**Exercise description**
Records follow. Copy every line with "images".
START Material to process
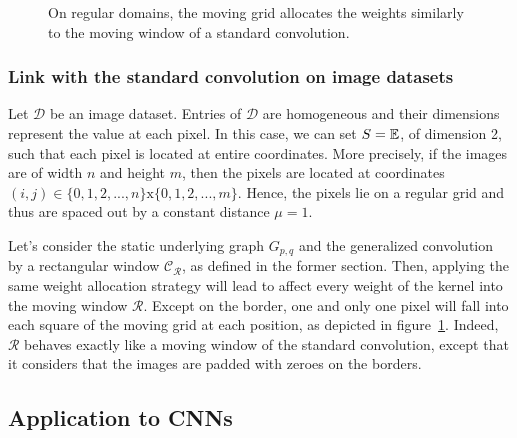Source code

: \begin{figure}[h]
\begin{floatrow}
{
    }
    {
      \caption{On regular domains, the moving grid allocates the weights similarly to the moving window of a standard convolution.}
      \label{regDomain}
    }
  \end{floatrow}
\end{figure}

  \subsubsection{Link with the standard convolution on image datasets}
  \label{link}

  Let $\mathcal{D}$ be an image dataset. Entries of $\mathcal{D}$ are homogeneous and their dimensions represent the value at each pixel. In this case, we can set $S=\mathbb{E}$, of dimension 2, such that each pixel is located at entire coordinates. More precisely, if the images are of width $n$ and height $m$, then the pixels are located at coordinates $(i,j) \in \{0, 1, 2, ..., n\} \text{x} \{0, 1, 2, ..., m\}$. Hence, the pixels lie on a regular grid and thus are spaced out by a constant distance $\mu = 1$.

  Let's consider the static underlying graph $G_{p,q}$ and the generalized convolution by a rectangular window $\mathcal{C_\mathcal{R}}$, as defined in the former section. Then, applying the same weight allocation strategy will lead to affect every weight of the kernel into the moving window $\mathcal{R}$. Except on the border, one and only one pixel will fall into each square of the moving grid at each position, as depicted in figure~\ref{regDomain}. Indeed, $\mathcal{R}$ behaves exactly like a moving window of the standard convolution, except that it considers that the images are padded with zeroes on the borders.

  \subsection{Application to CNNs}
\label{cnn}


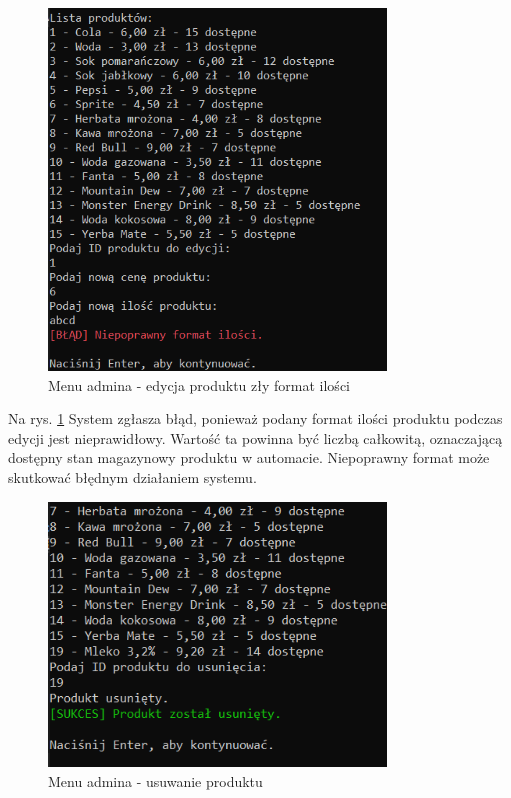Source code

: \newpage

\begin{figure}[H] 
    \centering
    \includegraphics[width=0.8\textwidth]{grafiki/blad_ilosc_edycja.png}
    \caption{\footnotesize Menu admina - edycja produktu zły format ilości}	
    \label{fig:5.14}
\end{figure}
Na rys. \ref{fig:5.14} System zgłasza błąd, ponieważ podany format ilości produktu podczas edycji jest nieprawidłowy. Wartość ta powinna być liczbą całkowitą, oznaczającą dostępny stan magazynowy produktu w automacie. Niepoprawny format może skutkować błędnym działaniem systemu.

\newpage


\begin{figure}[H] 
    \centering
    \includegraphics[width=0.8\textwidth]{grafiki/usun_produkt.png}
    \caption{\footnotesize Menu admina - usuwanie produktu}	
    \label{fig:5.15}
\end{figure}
END Material to process
START Material to process
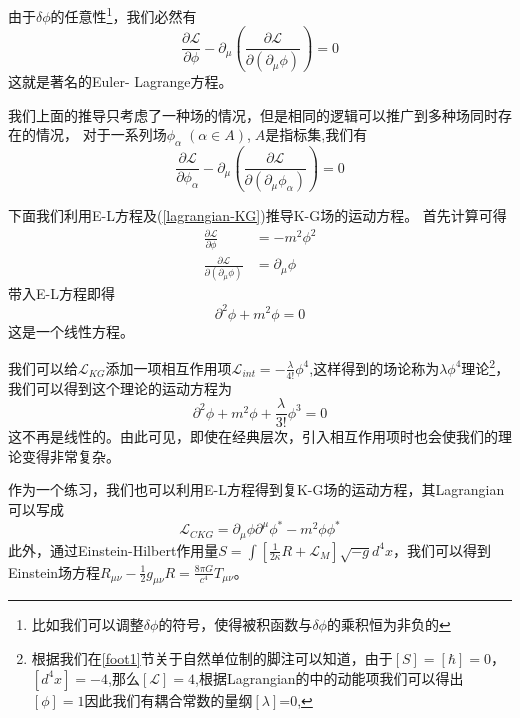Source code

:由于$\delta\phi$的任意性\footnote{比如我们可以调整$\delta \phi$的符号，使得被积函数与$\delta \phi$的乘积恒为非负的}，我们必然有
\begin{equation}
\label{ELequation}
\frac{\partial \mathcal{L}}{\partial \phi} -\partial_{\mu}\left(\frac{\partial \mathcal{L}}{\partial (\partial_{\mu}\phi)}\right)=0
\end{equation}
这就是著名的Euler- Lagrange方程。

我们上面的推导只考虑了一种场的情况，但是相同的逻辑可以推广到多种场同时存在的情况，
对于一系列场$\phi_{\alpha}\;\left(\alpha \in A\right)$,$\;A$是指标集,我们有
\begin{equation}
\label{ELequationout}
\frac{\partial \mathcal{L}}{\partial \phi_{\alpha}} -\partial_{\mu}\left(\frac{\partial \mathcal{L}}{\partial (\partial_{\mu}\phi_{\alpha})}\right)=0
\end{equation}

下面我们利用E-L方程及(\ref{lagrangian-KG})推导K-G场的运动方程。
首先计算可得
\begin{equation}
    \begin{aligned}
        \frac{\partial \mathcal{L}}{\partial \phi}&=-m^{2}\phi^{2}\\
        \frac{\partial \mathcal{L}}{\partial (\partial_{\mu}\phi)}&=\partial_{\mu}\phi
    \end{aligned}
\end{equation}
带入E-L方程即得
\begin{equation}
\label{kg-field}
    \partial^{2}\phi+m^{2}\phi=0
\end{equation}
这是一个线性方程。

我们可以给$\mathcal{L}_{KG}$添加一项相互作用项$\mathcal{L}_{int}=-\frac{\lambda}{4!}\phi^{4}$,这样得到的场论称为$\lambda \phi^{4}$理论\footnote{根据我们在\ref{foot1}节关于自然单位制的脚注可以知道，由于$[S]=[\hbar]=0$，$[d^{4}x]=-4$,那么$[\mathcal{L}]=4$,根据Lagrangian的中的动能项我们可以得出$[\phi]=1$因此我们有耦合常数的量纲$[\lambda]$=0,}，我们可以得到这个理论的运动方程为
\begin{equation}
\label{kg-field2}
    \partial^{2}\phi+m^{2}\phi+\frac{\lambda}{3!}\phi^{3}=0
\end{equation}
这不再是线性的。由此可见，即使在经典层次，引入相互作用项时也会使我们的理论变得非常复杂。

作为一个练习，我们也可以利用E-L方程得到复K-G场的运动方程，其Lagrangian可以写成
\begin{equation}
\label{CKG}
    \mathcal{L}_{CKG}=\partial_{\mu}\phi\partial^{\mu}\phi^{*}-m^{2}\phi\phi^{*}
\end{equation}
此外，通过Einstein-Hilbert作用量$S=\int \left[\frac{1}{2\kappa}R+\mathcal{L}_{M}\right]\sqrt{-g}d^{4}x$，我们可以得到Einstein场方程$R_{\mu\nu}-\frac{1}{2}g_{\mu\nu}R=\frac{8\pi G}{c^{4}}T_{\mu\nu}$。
END Material to process
**Result of the task**
  Let $\mathcal{D}$ be an image dataset. Entries of $\mathcal{D}$ are homogeneous and their dimensions represent the value at each pixel. In this case, we can set $S=\mathbb{E}$, of dimension 2, such that each pixel is located at entire coordinates. More precisely, if the images are of width $n$ and height $m$, then the pixels are located at coordinates $(i,j) \in \{0, 1, 2, ..., n\} \text{x} \{0, 1, 2, ..., m\}$. Hence, the pixels lie on a regular grid and thus are spaced out by a constant distance $\mu = 1$.
  Let's consider the static underlying graph $G_{p,q}$ and the generalized convolution by a rectangular window $\mathcal{C_\mathcal{R}}$, as defined in the former section. Then, applying the same weight allocation strategy will lead to affect every weight of the kernel into the moving window $\mathcal{R}$. Except on the border, one and only one pixel will fall into each square of the moving grid at each position, as depicted in figure~\ref{regDomain}. Indeed, $\mathcal{R}$ behaves exactly like a moving window of the standard convolution, except that it considers that the images are padded with zeroes on the borders.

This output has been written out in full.